McNulty ruled: “Based on the foregoing, Sgt. Schmoll did have a reasonable and articulable suspicion of criminal activity. The court finds that Sgt. Schmoll had probable cause to make a warrantless arrest.”
Schmoll’s cruiser camera did not pick up either alleged violation.
McNulty noted that, “upon approaching the defendant, the sergeant observed a strong odor of an alcoholic beverage emanating from the defendant’s car. He also observed the defendant’s eyes were bloodshot and glassy.”
Schmoll said Wolk admitted he’d had a couple of drinks and stumbled when asked to leave the vehicle.
Wolk refused to perform field-sobriety tests and refused to take an alcohol breath test, according to reports. As a result, his driver’s license automatically was suspended.
McNulty denied Wolk’s motion for suppression.

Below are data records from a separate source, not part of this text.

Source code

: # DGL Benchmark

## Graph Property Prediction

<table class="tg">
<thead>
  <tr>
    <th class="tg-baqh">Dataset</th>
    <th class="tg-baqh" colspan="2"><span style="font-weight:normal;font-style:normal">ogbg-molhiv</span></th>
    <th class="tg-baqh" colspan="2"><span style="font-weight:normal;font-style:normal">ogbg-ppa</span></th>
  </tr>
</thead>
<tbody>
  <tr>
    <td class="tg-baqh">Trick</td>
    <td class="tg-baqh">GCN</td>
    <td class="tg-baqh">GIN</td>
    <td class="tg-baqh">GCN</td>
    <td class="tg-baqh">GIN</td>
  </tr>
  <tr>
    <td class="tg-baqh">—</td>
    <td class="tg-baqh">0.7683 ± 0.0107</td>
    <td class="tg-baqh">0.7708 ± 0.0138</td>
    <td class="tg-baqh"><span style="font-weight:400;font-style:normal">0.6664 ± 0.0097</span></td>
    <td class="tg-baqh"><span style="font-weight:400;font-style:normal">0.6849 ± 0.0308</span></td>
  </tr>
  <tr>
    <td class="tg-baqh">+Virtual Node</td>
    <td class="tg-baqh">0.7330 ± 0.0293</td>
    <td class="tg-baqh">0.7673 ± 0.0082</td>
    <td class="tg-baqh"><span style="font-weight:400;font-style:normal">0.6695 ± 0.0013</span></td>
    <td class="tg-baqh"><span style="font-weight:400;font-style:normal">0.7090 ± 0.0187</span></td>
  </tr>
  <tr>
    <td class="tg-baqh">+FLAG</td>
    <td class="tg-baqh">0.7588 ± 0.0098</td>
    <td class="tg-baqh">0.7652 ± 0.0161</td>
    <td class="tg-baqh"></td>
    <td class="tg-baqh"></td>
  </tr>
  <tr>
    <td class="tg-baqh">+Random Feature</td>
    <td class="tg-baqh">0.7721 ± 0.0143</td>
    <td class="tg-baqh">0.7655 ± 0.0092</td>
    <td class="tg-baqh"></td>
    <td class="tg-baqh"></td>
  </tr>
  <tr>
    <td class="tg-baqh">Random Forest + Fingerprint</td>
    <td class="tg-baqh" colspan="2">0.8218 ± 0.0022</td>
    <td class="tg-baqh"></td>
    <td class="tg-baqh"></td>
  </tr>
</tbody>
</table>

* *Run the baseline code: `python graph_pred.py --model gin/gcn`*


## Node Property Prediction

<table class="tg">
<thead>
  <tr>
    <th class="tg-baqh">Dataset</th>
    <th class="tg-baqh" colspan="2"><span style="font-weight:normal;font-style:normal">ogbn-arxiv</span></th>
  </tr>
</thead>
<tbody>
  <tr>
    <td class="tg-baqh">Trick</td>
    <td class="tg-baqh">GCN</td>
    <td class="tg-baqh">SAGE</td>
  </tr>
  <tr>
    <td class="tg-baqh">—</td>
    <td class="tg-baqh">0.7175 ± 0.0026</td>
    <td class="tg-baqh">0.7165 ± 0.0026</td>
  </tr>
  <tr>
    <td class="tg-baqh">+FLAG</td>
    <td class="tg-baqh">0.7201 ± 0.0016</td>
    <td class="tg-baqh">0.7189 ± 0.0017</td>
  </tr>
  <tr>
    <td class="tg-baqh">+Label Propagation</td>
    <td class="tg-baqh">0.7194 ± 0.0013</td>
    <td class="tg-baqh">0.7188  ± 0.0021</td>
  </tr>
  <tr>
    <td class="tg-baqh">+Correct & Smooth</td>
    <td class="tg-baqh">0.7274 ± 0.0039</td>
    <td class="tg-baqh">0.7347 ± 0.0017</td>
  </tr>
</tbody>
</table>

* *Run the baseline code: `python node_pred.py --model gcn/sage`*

McNulty also has denied an appeal to reinstate Wolk’s driver’s license.
County Prosecutor Dean Holman said in June that Wolk has been on voluntary, unpaid leave since his arrest. Holman said he would make personnel decisions regarding Wolk once the case is wrapped up.
According to Wolk’s profile on the LinkedIn.com resume website, he has been a law enforcement training director for the Ohio attorney general, director of the county Drug Task Force, a sheriff’s detective and a police officer.
He’s worked in Medina County since 1979.